**ENTRIES PROVIDED:**

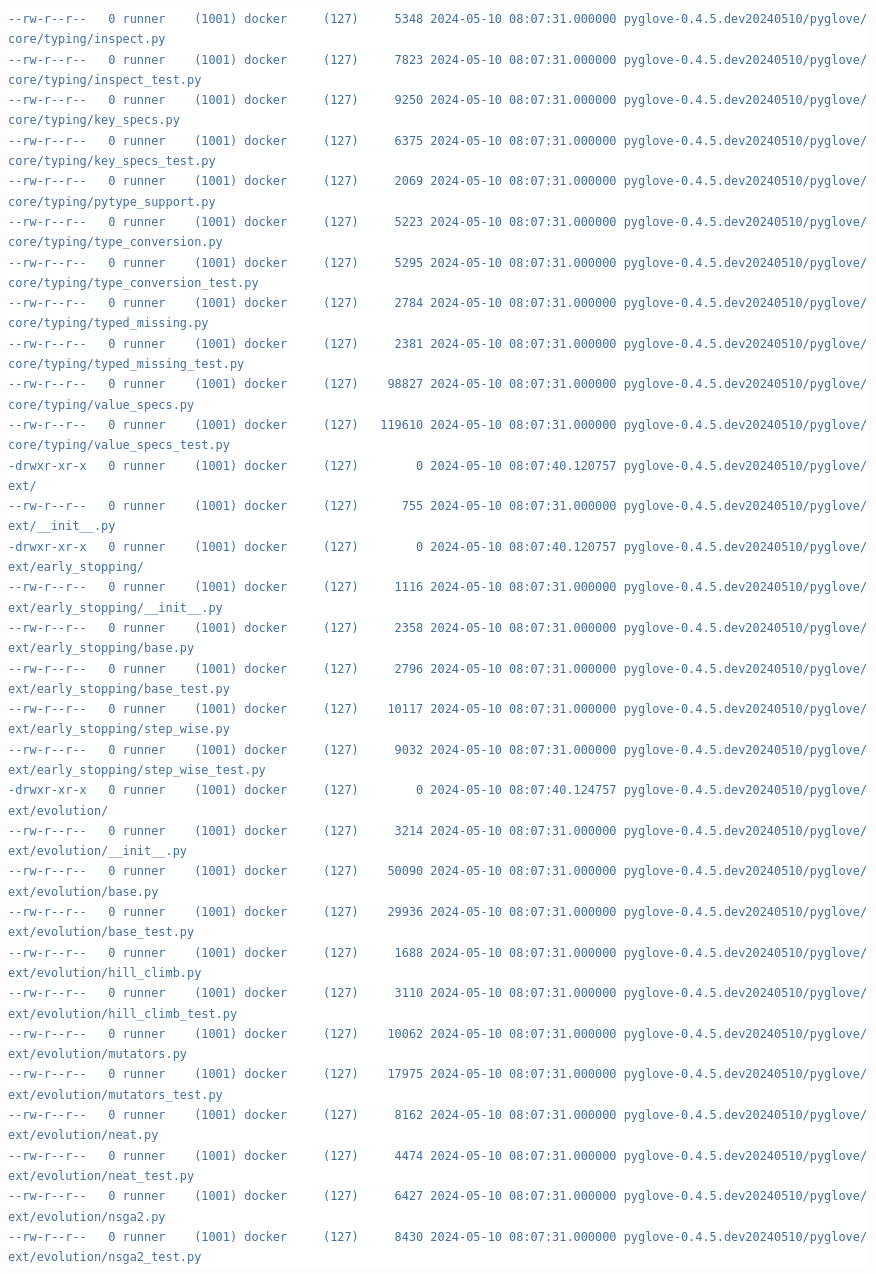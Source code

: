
 ```diff
--rw-r--r--   0 runner    (1001) docker     (127)     5348 2024-05-10 08:07:31.000000 pyglove-0.4.5.dev20240510/pyglove/core/typing/inspect.py
--rw-r--r--   0 runner    (1001) docker     (127)     7823 2024-05-10 08:07:31.000000 pyglove-0.4.5.dev20240510/pyglove/core/typing/inspect_test.py
--rw-r--r--   0 runner    (1001) docker     (127)     9250 2024-05-10 08:07:31.000000 pyglove-0.4.5.dev20240510/pyglove/core/typing/key_specs.py
--rw-r--r--   0 runner    (1001) docker     (127)     6375 2024-05-10 08:07:31.000000 pyglove-0.4.5.dev20240510/pyglove/core/typing/key_specs_test.py
--rw-r--r--   0 runner    (1001) docker     (127)     2069 2024-05-10 08:07:31.000000 pyglove-0.4.5.dev20240510/pyglove/core/typing/pytype_support.py
--rw-r--r--   0 runner    (1001) docker     (127)     5223 2024-05-10 08:07:31.000000 pyglove-0.4.5.dev20240510/pyglove/core/typing/type_conversion.py
--rw-r--r--   0 runner    (1001) docker     (127)     5295 2024-05-10 08:07:31.000000 pyglove-0.4.5.dev20240510/pyglove/core/typing/type_conversion_test.py
--rw-r--r--   0 runner    (1001) docker     (127)     2784 2024-05-10 08:07:31.000000 pyglove-0.4.5.dev20240510/pyglove/core/typing/typed_missing.py
--rw-r--r--   0 runner    (1001) docker     (127)     2381 2024-05-10 08:07:31.000000 pyglove-0.4.5.dev20240510/pyglove/core/typing/typed_missing_test.py
--rw-r--r--   0 runner    (1001) docker     (127)    98827 2024-05-10 08:07:31.000000 pyglove-0.4.5.dev20240510/pyglove/core/typing/value_specs.py
--rw-r--r--   0 runner    (1001) docker     (127)   119610 2024-05-10 08:07:31.000000 pyglove-0.4.5.dev20240510/pyglove/core/typing/value_specs_test.py
-drwxr-xr-x   0 runner    (1001) docker     (127)        0 2024-05-10 08:07:40.120757 pyglove-0.4.5.dev20240510/pyglove/ext/
--rw-r--r--   0 runner    (1001) docker     (127)      755 2024-05-10 08:07:31.000000 pyglove-0.4.5.dev20240510/pyglove/ext/__init__.py
-drwxr-xr-x   0 runner    (1001) docker     (127)        0 2024-05-10 08:07:40.120757 pyglove-0.4.5.dev20240510/pyglove/ext/early_stopping/
--rw-r--r--   0 runner    (1001) docker     (127)     1116 2024-05-10 08:07:31.000000 pyglove-0.4.5.dev20240510/pyglove/ext/early_stopping/__init__.py
--rw-r--r--   0 runner    (1001) docker     (127)     2358 2024-05-10 08:07:31.000000 pyglove-0.4.5.dev20240510/pyglove/ext/early_stopping/base.py
--rw-r--r--   0 runner    (1001) docker     (127)     2796 2024-05-10 08:07:31.000000 pyglove-0.4.5.dev20240510/pyglove/ext/early_stopping/base_test.py
--rw-r--r--   0 runner    (1001) docker     (127)    10117 2024-05-10 08:07:31.000000 pyglove-0.4.5.dev20240510/pyglove/ext/early_stopping/step_wise.py
--rw-r--r--   0 runner    (1001) docker     (127)     9032 2024-05-10 08:07:31.000000 pyglove-0.4.5.dev20240510/pyglove/ext/early_stopping/step_wise_test.py
-drwxr-xr-x   0 runner    (1001) docker     (127)        0 2024-05-10 08:07:40.124757 pyglove-0.4.5.dev20240510/pyglove/ext/evolution/
--rw-r--r--   0 runner    (1001) docker     (127)     3214 2024-05-10 08:07:31.000000 pyglove-0.4.5.dev20240510/pyglove/ext/evolution/__init__.py
--rw-r--r--   0 runner    (1001) docker     (127)    50090 2024-05-10 08:07:31.000000 pyglove-0.4.5.dev20240510/pyglove/ext/evolution/base.py
--rw-r--r--   0 runner    (1001) docker     (127)    29936 2024-05-10 08:07:31.000000 pyglove-0.4.5.dev20240510/pyglove/ext/evolution/base_test.py
--rw-r--r--   0 runner    (1001) docker     (127)     1688 2024-05-10 08:07:31.000000 pyglove-0.4.5.dev20240510/pyglove/ext/evolution/hill_climb.py
--rw-r--r--   0 runner    (1001) docker     (127)     3110 2024-05-10 08:07:31.000000 pyglove-0.4.5.dev20240510/pyglove/ext/evolution/hill_climb_test.py
--rw-r--r--   0 runner    (1001) docker     (127)    10062 2024-05-10 08:07:31.000000 pyglove-0.4.5.dev20240510/pyglove/ext/evolution/mutators.py
--rw-r--r--   0 runner    (1001) docker     (127)    17975 2024-05-10 08:07:31.000000 pyglove-0.4.5.dev20240510/pyglove/ext/evolution/mutators_test.py
--rw-r--r--   0 runner    (1001) docker     (127)     8162 2024-05-10 08:07:31.000000 pyglove-0.4.5.dev20240510/pyglove/ext/evolution/neat.py
--rw-r--r--   0 runner    (1001) docker     (127)     4474 2024-05-10 08:07:31.000000 pyglove-0.4.5.dev20240510/pyglove/ext/evolution/neat_test.py
--rw-r--r--   0 runner    (1001) docker     (127)     6427 2024-05-10 08:07:31.000000 pyglove-0.4.5.dev20240510/pyglove/ext/evolution/nsga2.py
--rw-r--r--   0 runner    (1001) docker     (127)     8430 2024-05-10 08:07:31.000000 pyglove-0.4.5.dev20240510/pyglove/ext/evolution/nsga2_test.py
```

**WORK ITEM:** For each record above, write out every line exactly and skip the pictures.

**ANSWER BOX:**
Source code

:
 ```diff
--rw-r--r--   0 runner    (1001) docker     (127)     5348 2024-05-10 08:07:31.000000 pyglove-0.4.5.dev20240510/pyglove/core/typing/inspect.py
--rw-r--r--   0 runner    (1001) docker     (127)     7823 2024-05-10 08:07:31.000000 pyglove-0.4.5.dev20240510/pyglove/core/typing/inspect_test.py
--rw-r--r--   0 runner    (1001) docker     (127)     9250 2024-05-10 08:07:31.000000 pyglove-0.4.5.dev20240510/pyglove/core/typing/key_specs.py
--rw-r--r--   0 runner    (1001) docker     (127)     6375 2024-05-10 08:07:31.000000 pyglove-0.4.5.dev20240510/pyglove/core/typing/key_specs_test.py
--rw-r--r--   0 runner    (1001) docker     (127)     2069 2024-05-10 08:07:31.000000 pyglove-0.4.5.dev20240510/pyglove/core/typing/pytype_support.py
--rw-r--r--   0 runner    (1001) docker     (127)     5223 2024-05-10 08:07:31.000000 pyglove-0.4.5.dev20240510/pyglove/core/typing/type_conversion.py
--rw-r--r--   0 runner    (1001) docker     (127)     5295 2024-05-10 08:07:31.000000 pyglove-0.4.5.dev20240510/pyglove/core/typing/type_conversion_test.py
--rw-r--r--   0 runner    (1001) docker     (127)     2784 2024-05-10 08:07:31.000000 pyglove-0.4.5.dev20240510/pyglove/core/typing/typed_missing.py
--rw-r--r--   0 runner    (1001) docker     (127)     2381 2024-05-10 08:07:31.000000 pyglove-0.4.5.dev20240510/pyglove/core/typing/typed_missing_test.py
--rw-r--r--   0 runner    (1001) docker     (127)    98827 2024-05-10 08:07:31.000000 pyglove-0.4.5.dev20240510/pyglove/core/typing/value_specs.py
--rw-r--r--   0 runner    (1001) docker     (127)   119610 2024-05-10 08:07:31.000000 pyglove-0.4.5.dev20240510/pyglove/core/typing/value_specs_test.py
-drwxr-xr-x   0 runner    (1001) docker     (127)        0 2024-05-10 08:07:40.120757 pyglove-0.4.5.dev20240510/pyglove/ext/
--rw-r--r--   0 runner    (1001) docker     (127)      755 2024-05-10 08:07:31.000000 pyglove-0.4.5.dev20240510/pyglove/ext/__init__.py
-drwxr-xr-x   0 runner    (1001) docker     (127)        0 2024-05-10 08:07:40.120757 pyglove-0.4.5.dev20240510/pyglove/ext/early_stopping/
--rw-r--r--   0 runner    (1001) docker     (127)     1116 2024-05-10 08:07:31.000000 pyglove-0.4.5.dev20240510/pyglove/ext/early_stopping/__init__.py
--rw-r--r--   0 runner    (1001) docker     (127)     2358 2024-05-10 08:07:31.000000 pyglove-0.4.5.dev20240510/pyglove/ext/early_stopping/base.py
--rw-r--r--   0 runner    (1001) docker     (127)     2796 2024-05-10 08:07:31.000000 pyglove-0.4.5.dev20240510/pyglove/ext/early_stopping/base_test.py
--rw-r--r--   0 runner    (1001) docker     (127)    10117 2024-05-10 08:07:31.000000 pyglove-0.4.5.dev20240510/pyglove/ext/early_stopping/step_wise.py
--rw-r--r--   0 runner    (1001) docker     (127)     9032 2024-05-10 08:07:31.000000 pyglove-0.4.5.dev20240510/pyglove/ext/early_stopping/step_wise_test.py
-drwxr-xr-x   0 runner    (1001) docker     (127)        0 2024-05-10 08:07:40.124757 pyglove-0.4.5.dev20240510/pyglove/ext/evolution/
--rw-r--r--   0 runner    (1001) docker     (127)     3214 2024-05-10 08:07:31.000000 pyglove-0.4.5.dev20240510/pyglove/ext/evolution/__init__.py
--rw-r--r--   0 runner    (1001) docker     (127)    50090 2024-05-10 08:07:31.000000 pyglove-0.4.5.dev20240510/pyglove/ext/evolution/base.py
--rw-r--r--   0 runner    (1001) docker     (127)    29936 2024-05-10 08:07:31.000000 pyglove-0.4.5.dev20240510/pyglove/ext/evolution/base_test.py
--rw-r--r--   0 runner    (1001) docker     (127)     1688 2024-05-10 08:07:31.000000 pyglove-0.4.5.dev20240510/pyglove/ext/evolution/hill_climb.py
--rw-r--r--   0 runner    (1001) docker     (127)     3110 2024-05-10 08:07:31.000000 pyglove-0.4.5.dev20240510/pyglove/ext/evolution/hill_climb_test.py
--rw-r--r--   0 runner    (1001) docker     (127)    10062 2024-05-10 08:07:31.000000 pyglove-0.4.5.dev20240510/pyglove/ext/evolution/mutators.py
--rw-r--r--   0 runner    (1001) docker     (127)    17975 2024-05-10 08:07:31.000000 pyglove-0.4.5.dev20240510/pyglove/ext/evolution/mutators_test.py
--rw-r--r--   0 runner    (1001) docker     (127)     8162 2024-05-10 08:07:31.000000 pyglove-0.4.5.dev20240510/pyglove/ext/evolution/neat.py
--rw-r--r--   0 runner    (1001) docker     (127)     4474 2024-05-10 08:07:31.000000 pyglove-0.4.5.dev20240510/pyglove/ext/evolution/neat_test.py
--rw-r--r--   0 runner    (1001) docker     (127)     6427 2024-05-10 08:07:31.000000 pyglove-0.4.5.dev20240510/pyglove/ext/evolution/nsga2.py
--rw-r--r--   0 runner    (1001) docker     (127)     8430 2024-05-10 08:07:31.000000 pyglove-0.4.5.dev20240510/pyglove/ext/evolution/nsga2_test.py
```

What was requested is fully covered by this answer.